INPUT MATERIAL below:

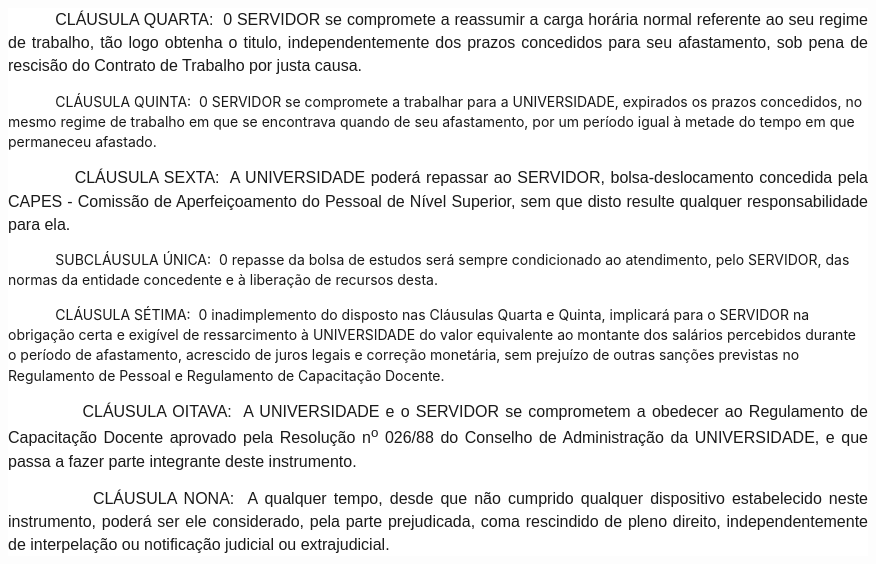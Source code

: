 <p class=MsoNormal style='text-align:justify;text-indent:35.4pt'><span
style='font-size:12.0pt;mso-bidi-font-size:10.0pt;font-family:Arial;mso-bidi-font-weight:
bold'>CLÁUSULA </span><span style='font-size:12.0pt;mso-bidi-font-size:10.0pt;
font-family:Arial'>QUARTA:<span style="mso-spacerun: yes">  </span>0 SERVIDOR
se compromete a reassumir a carga horária normal referente ao seu regime de
trabalho, tão logo obtenha o titulo, independentemente dos prazos concedidos
para seu afastamento, sob pena de rescisão do Contrato de Trabalho por justa
causa.<b style='mso-bidi-font-weight:normal'><o:p></o:p></b></span></p>

<p class=MsoBodyText style='tab-stops:35.45pt 136.8pt'><span style='mso-tab-count:
1'>            </span>CLÁUSULA QUINTA:<span style="mso-spacerun: yes"> 
</span>0 SERVIDOR se compromete a trabalhar para a UNIVERSIDADE, expirados os
prazos concedidos, no mesmo regime de trabalho em que se encontrava quando de
seu afastamento, por um período igual à metade do tempo em que permaneceu
afastado.</p>

<p class=MsoNormal style='text-align:justify;tab-stops:35.45pt 136.8pt'><b
style='mso-bidi-font-weight:normal'><span style='font-size:12.0pt;mso-bidi-font-size:
10.0pt;font-family:Arial'><span style='mso-tab-count:1'>            </span></span></b><span
style='font-size:12.0pt;mso-bidi-font-size:10.0pt;font-family:Arial;mso-bidi-font-weight:
bold'>CLÁUSULA </span><span style='font-size:12.0pt;mso-bidi-font-size:10.0pt;
font-family:Arial'>SEXTA:<span style="mso-spacerun: yes">  </span>A
UNIVERSIDADE poderá repassar ao SERVIDOR, bolsa-deslocamento concedida pela
CAPES - Comissão de Aperfeiçoamento do Pessoal de Nível Superior, sem que disto
resulte qualquer responsabilidade para ela.<o:p></o:p></span></p>

<p class=MsoBodyText style='tab-stops:35.45pt 136.8pt 356.4pt'><span
style='mso-tab-count:1'>            </span>SUBCLÁUSULA ÚNICA:<span
style="mso-spacerun: yes">  </span>0 repasse da bolsa de estudos será sempre
condicionado ao atendimento, pelo SERVIDOR, das normas da entidade concedente e
à liberação de recursos desta.</p>

<p class=MsoBodyText style='tab-stops:35.45pt 136.8pt'><span style='mso-tab-count:
1'>            </span>CLÁUSULA SÉTIMA:<span style="mso-spacerun: yes"> 
</span>0 inadimplemento do disposto nas Cláusulas Quarta e Quinta, implicará
para o SERVIDOR na obrigação certa e exigível de ressarcimento à UNIVERSIDADE
do valor equivalente ao montante dos salários percebidos durante o período de
afastamento, acrescido de juros legais e correção monetária, sem prejuízo de
outras sanções previstas no Regulamento de Pessoal e Regulamento de Capacitação
Docente.</p>

<p class=MsoNormal style='text-align:justify;tab-stops:35.45pt 136.8pt'><span
style='font-size:12.0pt;mso-bidi-font-size:10.0pt;font-family:Arial;mso-bidi-font-weight:
bold'><span style='mso-tab-count:1'>            </span>CLÁUSULA OITAVA:<span
style="mso-spacerun: yes">  </span>A </span><span style='font-size:12.0pt;
mso-bidi-font-size:10.0pt;font-family:Arial'>UNIVERSIDADE e o SERVIDOR se
comprometem a obedecer ao Regulamento de Capacitação Docente aprovado pela
Resolução n<sup>o</sup> 026/88 do Conselho de Administração da UNIVERSIDADE, e
que passa a fazer parte integrante deste instrumento.<o:p></o:p></span></p>

<p class=MsoNormal style='text-align:justify;tab-stops:35.45pt 136.8pt'><span
style='font-size:12.0pt;mso-bidi-font-size:10.0pt;font-family:Arial'><span
style='mso-tab-count:1'>            </span>CLÁUSULA NONA:<span
style="mso-spacerun: yes">  </span>A qualquer tempo, desde que não cumprido
qualquer dispositivo estabelecido neste instrumento, poderá ser ele
considerado, pela parte prejudicada, coma rescindido de pleno direito,
independentemente de interpelação ou notificação judicial ou extrajudicial.<o:p></o:p></span></p>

End of INPUT MATERIAL.

#### EXERCISE REQUIREMENTS:
From the line containing "Resolução n<sup>o</sup> 026/88" down to the last line of the data above, copy every line exactly; leave out all other lines.

#### EXERCISE ANSWER:
Resolução n<sup>o</sup> 026/88 do Conselho de Administração da UNIVERSIDADE, e
que passa a fazer parte integrante deste instrumento.<o:p></o:p></span></p>

<p class=MsoNormal style='text-align:justify;tab-stops:35.45pt 136.8pt'><span
style='font-size:12.0pt;mso-bidi-font-size:10.0pt;font-family:Arial'><span
style='mso-tab-count:1'>            </span>CLÁUSULA NONA:<span
style="mso-spacerun: yes">  </span>A qualquer tempo, desde que não cumprido
qualquer dispositivo estabelecido neste instrumento, poderá ser ele
considerado, pela parte prejudicada, coma rescindido de pleno direito,
independentemente de interpelação ou notificação judicial ou extrajudicial.<o:p></o:p></span></p>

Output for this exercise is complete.